[Stored data]
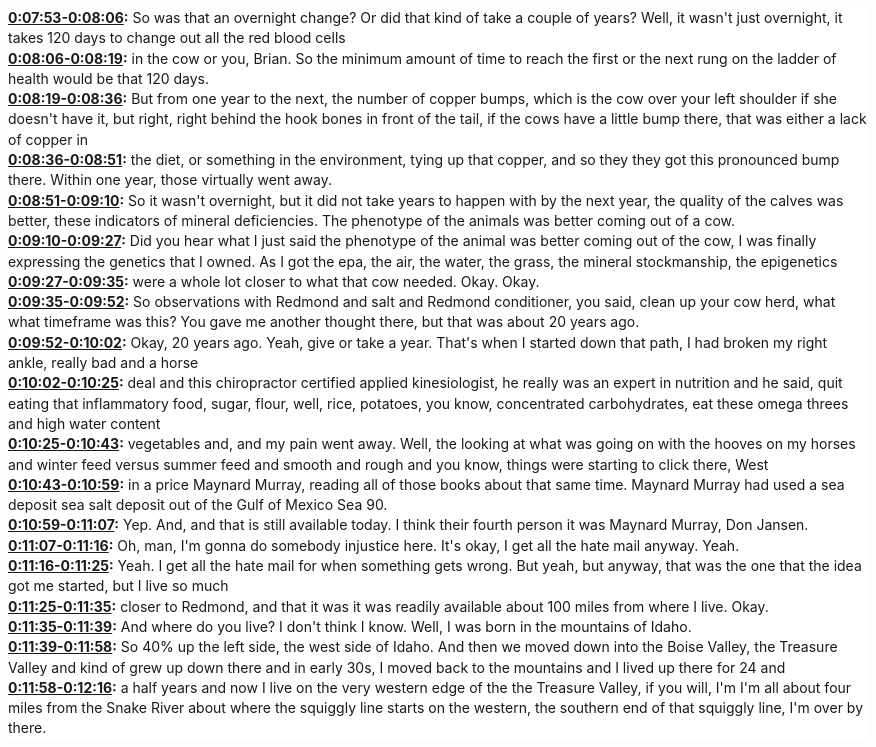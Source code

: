 **[0:07:53-0:08:06](https://anchor.fm/ranching-reboot/episodes/61-Steve-Campbell-e1hd0gt#t=0:07:53):**  So was that an overnight change?  Or did that kind of take a couple of years?  Well, it wasn't just overnight, it takes 120 days to change out all the red blood cells  
**[0:08:06-0:08:19](https://anchor.fm/ranching-reboot/episodes/61-Steve-Campbell-e1hd0gt#t=0:08:06):**  in the cow or you, Brian.  So the minimum amount of time to reach the first or the next rung on the ladder of health  would be that 120 days.  
**[0:08:19-0:08:36](https://anchor.fm/ranching-reboot/episodes/61-Steve-Campbell-e1hd0gt#t=0:08:19):**  But from one year to the next, the number of copper bumps, which is the cow over your  left shoulder if she doesn't have it, but right, right behind the hook bones in front  of the tail, if the cows have a little bump there, that was either a lack of copper in  
**[0:08:36-0:08:51](https://anchor.fm/ranching-reboot/episodes/61-Steve-Campbell-e1hd0gt#t=0:08:36):**  the diet, or something in the environment, tying up that copper, and so they they got  this pronounced bump there.  Within one year, those virtually went away.  
**[0:08:51-0:09:10](https://anchor.fm/ranching-reboot/episodes/61-Steve-Campbell-e1hd0gt#t=0:08:51):**  So it wasn't overnight, but it did not take years to happen with by the next year, the  quality of the calves was better, these indicators of mineral deficiencies.  The phenotype of the animals was better coming out of a cow.  
**[0:09:10-0:09:27](https://anchor.fm/ranching-reboot/episodes/61-Steve-Campbell-e1hd0gt#t=0:09:10):**  Did you hear what I just said the phenotype of the animal was better coming out of the  cow, I was finally expressing the genetics that I owned.  As I got the epa, the air, the water, the grass, the mineral stockmanship, the epigenetics  
**[0:09:27-0:09:35](https://anchor.fm/ranching-reboot/episodes/61-Steve-Campbell-e1hd0gt#t=0:09:27):**  were a whole lot closer to what that cow needed.  Okay.  Okay.  
**[0:09:35-0:09:52](https://anchor.fm/ranching-reboot/episodes/61-Steve-Campbell-e1hd0gt#t=0:09:35):**  So observations with Redmond and salt and Redmond conditioner, you said, clean up your  cow herd, what what timeframe was this?  You gave me another thought there, but that was about 20 years ago.  
**[0:09:52-0:10:02](https://anchor.fm/ranching-reboot/episodes/61-Steve-Campbell-e1hd0gt#t=0:09:52):**  Okay, 20 years ago.  Yeah, give or take a year.  That's when I started down that path, I had broken my right ankle, really bad and a horse  
**[0:10:02-0:10:25](https://anchor.fm/ranching-reboot/episodes/61-Steve-Campbell-e1hd0gt#t=0:10:02):**  deal and this chiropractor certified applied kinesiologist, he really was an expert in  nutrition and he said, quit eating that inflammatory food, sugar, flour, well, rice, potatoes,  you know, concentrated carbohydrates, eat these omega threes and high water content  
**[0:10:25-0:10:43](https://anchor.fm/ranching-reboot/episodes/61-Steve-Campbell-e1hd0gt#t=0:10:25):**  vegetables and, and my pain went away.  Well, the looking at what was going on with the hooves on my horses and winter feed versus  summer feed and smooth and rough and you know, things were starting to click there, West  
**[0:10:43-0:10:59](https://anchor.fm/ranching-reboot/episodes/61-Steve-Campbell-e1hd0gt#t=0:10:43):**  in a price Maynard Murray, reading all of those books about that same time.  Maynard Murray had used a sea deposit sea salt deposit out of the Gulf of Mexico Sea  90.  
**[0:10:59-0:11:07](https://anchor.fm/ranching-reboot/episodes/61-Steve-Campbell-e1hd0gt#t=0:10:59):**  Yep.  And, and that is still available today.  I think their fourth person it was Maynard Murray, Don Jansen.  
**[0:11:07-0:11:16](https://anchor.fm/ranching-reboot/episodes/61-Steve-Campbell-e1hd0gt#t=0:11:07):**  Oh, man, I'm gonna do somebody injustice here.  It's okay, I get all the hate mail anyway.  Yeah.  
**[0:11:16-0:11:25](https://anchor.fm/ranching-reboot/episodes/61-Steve-Campbell-e1hd0gt#t=0:11:16):**  Yeah.  I get all the hate mail for when something gets wrong.  But yeah, but anyway, that was the one that the idea got me started, but I live so much  
**[0:11:25-0:11:35](https://anchor.fm/ranching-reboot/episodes/61-Steve-Campbell-e1hd0gt#t=0:11:25):**  closer to Redmond, and that it was it was readily available about 100 miles from where  I live.  Okay.  
**[0:11:35-0:11:39](https://anchor.fm/ranching-reboot/episodes/61-Steve-Campbell-e1hd0gt#t=0:11:35):**  And where do you live?  I don't think I know.  Well, I was born in the mountains of Idaho.  
**[0:11:39-0:11:58](https://anchor.fm/ranching-reboot/episodes/61-Steve-Campbell-e1hd0gt#t=0:11:39):**  So 40% up the left side, the west side of Idaho.  And then we moved down into the Boise Valley, the Treasure Valley and kind of grew up down  there and in early 30s, I moved back to the mountains and I lived up there for 24 and  
**[0:11:58-0:12:16](https://anchor.fm/ranching-reboot/episodes/61-Steve-Campbell-e1hd0gt#t=0:11:58):**  a half years and now I live on the very western edge of the the Treasure Valley, if you will,  I'm I'm all about four miles from the Snake River about where the squiggly line starts  on the western, the southern end of that squiggly line, I'm over by there.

[Task item] Among the entries above, count the lines that contain the word "mineral" and give the number by itself.

[Response to this task] 2